◆ Exercise requirements
If a line in the data contains "sigma", copy it out.

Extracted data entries
•••••
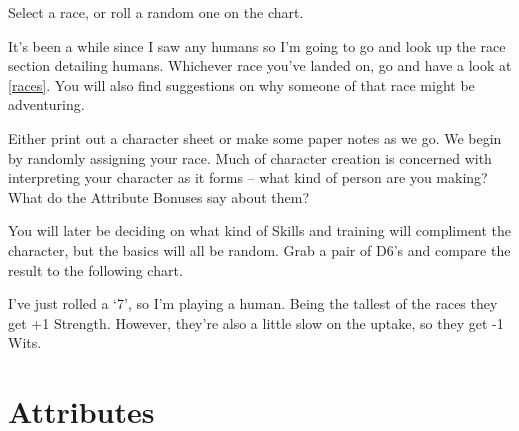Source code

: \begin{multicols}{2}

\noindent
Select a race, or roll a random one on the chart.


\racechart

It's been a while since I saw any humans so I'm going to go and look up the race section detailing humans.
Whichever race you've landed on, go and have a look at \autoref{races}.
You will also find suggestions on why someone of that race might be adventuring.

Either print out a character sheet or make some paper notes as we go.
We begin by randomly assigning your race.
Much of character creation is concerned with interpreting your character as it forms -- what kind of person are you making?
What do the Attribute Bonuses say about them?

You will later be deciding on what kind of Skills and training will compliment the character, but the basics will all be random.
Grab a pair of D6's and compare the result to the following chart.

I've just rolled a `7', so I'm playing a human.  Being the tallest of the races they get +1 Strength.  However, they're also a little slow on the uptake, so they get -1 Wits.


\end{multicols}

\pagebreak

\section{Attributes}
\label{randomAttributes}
•••••
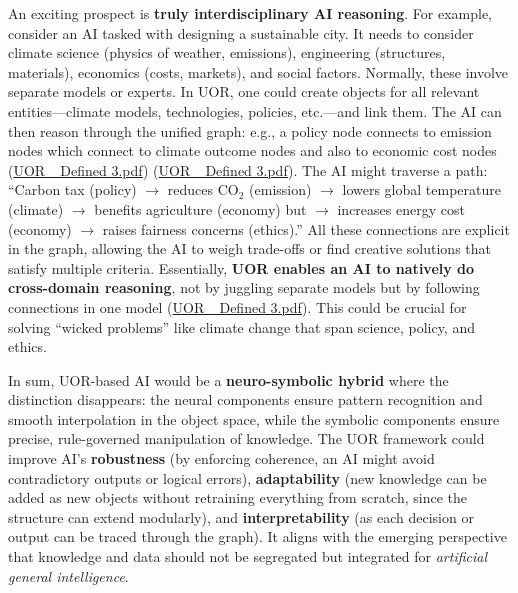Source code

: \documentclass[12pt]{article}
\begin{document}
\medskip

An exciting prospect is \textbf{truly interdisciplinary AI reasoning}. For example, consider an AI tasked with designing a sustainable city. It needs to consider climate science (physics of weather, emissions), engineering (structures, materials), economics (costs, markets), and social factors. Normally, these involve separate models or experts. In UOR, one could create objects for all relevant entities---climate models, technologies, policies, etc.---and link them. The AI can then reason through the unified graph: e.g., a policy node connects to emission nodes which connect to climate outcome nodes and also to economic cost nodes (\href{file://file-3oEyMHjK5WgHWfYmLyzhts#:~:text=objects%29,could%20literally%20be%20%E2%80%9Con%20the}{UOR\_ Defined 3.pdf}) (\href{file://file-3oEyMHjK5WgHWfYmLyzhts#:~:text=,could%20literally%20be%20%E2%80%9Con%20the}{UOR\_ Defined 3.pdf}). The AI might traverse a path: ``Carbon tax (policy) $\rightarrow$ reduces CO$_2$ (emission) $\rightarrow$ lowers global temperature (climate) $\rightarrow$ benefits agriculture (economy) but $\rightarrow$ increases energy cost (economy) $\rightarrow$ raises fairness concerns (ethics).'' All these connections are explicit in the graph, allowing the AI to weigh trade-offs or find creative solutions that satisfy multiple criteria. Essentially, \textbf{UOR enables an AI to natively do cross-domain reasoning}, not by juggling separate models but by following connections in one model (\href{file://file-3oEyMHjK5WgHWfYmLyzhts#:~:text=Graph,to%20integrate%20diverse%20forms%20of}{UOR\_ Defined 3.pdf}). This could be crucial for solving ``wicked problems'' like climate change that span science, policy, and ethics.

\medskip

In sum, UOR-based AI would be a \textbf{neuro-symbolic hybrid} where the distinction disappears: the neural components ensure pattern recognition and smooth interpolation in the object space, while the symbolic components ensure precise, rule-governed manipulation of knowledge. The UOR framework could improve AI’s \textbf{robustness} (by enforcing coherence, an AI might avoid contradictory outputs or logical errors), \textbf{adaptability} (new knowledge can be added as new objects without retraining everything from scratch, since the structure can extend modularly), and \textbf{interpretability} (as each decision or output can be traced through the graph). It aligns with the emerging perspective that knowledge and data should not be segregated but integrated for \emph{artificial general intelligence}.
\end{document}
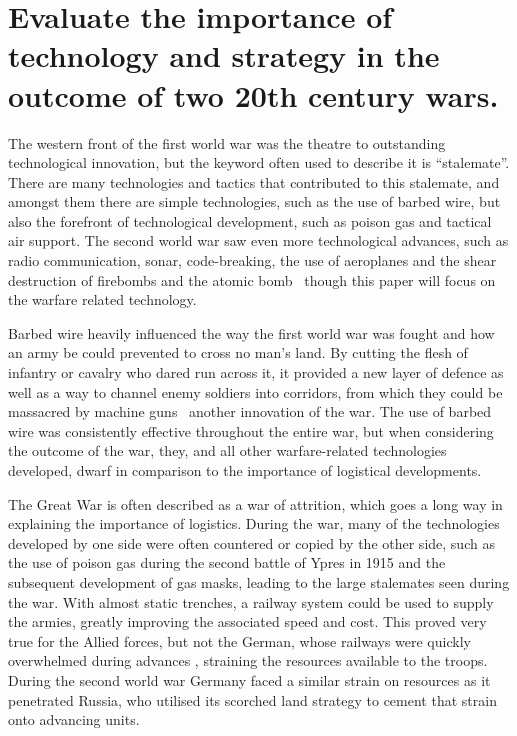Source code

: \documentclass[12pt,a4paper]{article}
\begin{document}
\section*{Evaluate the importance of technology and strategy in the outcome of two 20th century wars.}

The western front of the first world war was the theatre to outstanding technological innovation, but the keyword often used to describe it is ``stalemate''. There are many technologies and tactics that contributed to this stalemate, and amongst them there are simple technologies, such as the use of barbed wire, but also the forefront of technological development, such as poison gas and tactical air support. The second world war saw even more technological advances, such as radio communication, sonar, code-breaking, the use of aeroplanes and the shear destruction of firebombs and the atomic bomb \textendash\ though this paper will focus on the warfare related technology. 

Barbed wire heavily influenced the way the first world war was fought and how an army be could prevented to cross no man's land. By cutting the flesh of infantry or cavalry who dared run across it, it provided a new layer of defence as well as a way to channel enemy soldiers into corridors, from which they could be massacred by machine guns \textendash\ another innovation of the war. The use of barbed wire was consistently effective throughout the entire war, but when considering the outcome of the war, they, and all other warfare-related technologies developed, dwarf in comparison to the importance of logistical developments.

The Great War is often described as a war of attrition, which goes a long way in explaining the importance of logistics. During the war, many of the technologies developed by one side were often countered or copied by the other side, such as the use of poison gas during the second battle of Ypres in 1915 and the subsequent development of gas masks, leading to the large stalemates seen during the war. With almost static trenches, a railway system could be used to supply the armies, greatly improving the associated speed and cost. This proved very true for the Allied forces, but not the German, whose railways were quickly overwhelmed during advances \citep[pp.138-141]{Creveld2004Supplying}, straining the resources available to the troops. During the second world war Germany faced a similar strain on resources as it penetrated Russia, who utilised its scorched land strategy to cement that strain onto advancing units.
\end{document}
•••••
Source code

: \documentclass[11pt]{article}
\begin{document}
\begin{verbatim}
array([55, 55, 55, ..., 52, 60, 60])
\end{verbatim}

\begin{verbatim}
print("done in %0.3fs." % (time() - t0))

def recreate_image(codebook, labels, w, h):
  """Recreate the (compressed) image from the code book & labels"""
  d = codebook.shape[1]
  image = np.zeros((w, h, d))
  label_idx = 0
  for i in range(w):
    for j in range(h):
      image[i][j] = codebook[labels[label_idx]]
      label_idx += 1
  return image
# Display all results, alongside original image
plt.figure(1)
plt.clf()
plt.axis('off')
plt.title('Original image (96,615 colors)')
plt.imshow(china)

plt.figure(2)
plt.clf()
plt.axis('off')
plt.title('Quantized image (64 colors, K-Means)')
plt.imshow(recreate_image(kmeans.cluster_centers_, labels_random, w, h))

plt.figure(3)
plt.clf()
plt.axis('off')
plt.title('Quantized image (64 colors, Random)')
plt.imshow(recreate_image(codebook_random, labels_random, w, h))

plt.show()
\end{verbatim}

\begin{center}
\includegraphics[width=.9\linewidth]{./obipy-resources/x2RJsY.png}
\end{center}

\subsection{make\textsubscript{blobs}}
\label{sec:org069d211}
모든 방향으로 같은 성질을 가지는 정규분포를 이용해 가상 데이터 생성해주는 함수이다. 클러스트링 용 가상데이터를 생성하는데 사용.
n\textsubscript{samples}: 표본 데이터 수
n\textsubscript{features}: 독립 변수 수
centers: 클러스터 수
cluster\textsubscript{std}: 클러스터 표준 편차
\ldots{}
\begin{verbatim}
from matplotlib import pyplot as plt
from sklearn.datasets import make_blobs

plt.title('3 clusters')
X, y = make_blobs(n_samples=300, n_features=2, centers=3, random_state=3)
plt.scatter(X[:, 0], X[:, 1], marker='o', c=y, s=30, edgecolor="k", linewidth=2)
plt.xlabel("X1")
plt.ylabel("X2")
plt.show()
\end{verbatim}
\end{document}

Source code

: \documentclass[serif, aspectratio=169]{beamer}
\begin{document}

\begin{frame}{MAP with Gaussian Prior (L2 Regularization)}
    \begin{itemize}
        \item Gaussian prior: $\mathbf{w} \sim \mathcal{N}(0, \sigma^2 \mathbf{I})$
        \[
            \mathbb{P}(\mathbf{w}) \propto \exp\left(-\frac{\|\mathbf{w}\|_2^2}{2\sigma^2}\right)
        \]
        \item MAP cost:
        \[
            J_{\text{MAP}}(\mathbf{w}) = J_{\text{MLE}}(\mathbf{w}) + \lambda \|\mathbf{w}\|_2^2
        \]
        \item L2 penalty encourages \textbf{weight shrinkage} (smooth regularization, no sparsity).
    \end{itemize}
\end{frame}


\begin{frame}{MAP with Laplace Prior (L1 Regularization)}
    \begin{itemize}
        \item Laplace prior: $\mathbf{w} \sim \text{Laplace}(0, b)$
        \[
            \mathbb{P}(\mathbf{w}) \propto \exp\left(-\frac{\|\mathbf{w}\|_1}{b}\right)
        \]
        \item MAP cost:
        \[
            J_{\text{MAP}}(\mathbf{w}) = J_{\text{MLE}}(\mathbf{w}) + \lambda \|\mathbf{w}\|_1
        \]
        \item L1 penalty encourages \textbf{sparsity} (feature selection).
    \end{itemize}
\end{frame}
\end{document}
•••••
◆ Reply to the task
        \item Gaussian prior: $\mathbf{w} \sim \mathcal{N}(0, \sigma^2 \mathbf{I})$
            \mathbb{P}(\mathbf{w}) \propto \exp\left(-\frac{\|\mathbf{w}\|_2^2}{2\sigma^2}\right)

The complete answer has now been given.